Start of Block

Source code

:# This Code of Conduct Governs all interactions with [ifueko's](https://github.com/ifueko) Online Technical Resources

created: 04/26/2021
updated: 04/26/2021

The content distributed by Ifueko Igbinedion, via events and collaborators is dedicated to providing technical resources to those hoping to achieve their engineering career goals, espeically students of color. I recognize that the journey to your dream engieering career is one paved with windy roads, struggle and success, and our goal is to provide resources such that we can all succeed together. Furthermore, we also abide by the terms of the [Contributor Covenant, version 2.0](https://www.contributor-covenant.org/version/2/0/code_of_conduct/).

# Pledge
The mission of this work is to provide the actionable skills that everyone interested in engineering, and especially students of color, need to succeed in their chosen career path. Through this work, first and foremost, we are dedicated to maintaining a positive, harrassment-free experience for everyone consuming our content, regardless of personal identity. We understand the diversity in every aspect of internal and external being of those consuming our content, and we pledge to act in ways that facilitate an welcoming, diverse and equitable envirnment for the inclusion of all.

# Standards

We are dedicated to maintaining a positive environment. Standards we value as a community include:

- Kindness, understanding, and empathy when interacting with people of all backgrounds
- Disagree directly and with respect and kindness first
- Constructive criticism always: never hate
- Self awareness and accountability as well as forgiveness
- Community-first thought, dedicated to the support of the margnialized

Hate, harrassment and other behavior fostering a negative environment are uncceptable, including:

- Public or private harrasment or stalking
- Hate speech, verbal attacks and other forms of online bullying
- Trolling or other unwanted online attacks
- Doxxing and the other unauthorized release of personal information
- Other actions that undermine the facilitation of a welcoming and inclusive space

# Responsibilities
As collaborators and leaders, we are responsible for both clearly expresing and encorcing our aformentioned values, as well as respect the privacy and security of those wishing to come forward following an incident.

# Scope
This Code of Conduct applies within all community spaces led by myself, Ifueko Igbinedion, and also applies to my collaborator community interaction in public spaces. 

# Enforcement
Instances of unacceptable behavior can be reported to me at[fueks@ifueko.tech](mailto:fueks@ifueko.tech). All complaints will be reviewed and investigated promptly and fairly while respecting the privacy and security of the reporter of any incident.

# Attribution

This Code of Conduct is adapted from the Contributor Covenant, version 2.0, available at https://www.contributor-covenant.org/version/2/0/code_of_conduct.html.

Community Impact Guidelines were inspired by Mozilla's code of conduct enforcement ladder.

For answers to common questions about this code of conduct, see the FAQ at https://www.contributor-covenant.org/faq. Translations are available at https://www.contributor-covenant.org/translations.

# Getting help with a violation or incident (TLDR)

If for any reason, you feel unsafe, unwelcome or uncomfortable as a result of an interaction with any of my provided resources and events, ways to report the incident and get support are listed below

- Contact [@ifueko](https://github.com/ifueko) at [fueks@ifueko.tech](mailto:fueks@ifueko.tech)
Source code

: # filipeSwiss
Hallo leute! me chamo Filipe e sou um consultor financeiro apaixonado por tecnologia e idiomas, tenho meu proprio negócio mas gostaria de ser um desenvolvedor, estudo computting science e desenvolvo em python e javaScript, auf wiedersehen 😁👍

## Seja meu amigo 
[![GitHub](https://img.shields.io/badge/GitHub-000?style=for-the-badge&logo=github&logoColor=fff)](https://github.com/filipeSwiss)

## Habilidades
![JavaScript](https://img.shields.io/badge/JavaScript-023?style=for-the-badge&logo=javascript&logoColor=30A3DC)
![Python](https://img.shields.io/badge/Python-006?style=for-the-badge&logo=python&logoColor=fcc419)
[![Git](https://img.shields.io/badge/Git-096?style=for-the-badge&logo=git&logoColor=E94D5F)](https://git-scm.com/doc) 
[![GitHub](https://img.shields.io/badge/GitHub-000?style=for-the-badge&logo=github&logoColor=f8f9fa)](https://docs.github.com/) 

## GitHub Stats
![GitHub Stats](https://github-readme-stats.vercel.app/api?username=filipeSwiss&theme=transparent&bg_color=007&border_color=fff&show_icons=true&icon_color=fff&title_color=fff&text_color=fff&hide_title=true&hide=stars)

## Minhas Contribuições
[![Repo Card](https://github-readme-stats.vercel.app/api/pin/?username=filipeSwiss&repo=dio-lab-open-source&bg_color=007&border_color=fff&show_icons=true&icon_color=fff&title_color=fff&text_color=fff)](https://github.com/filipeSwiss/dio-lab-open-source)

End of Block

### Work instructions
What lines in the material include the string "harrassment"? Pull each one out.

### Task result
The mission of this work is to provide the actionable skills that everyone interested in engineering, and especially students of color, need to succeed in their chosen career path. Through this work, first and foremost, we are dedicated to maintaining a positive, harrassment-free experience for everyone consuming our content, regardless of personal identity. We understand the diversity in every aspect of internal and external being of those consuming our content, and we pledge to act in ways that facilitate an welcoming, diverse and equitable envirnment for the inclusion of all.
Hate, harrassment and other behavior fostering a negative environment are uncceptable, including:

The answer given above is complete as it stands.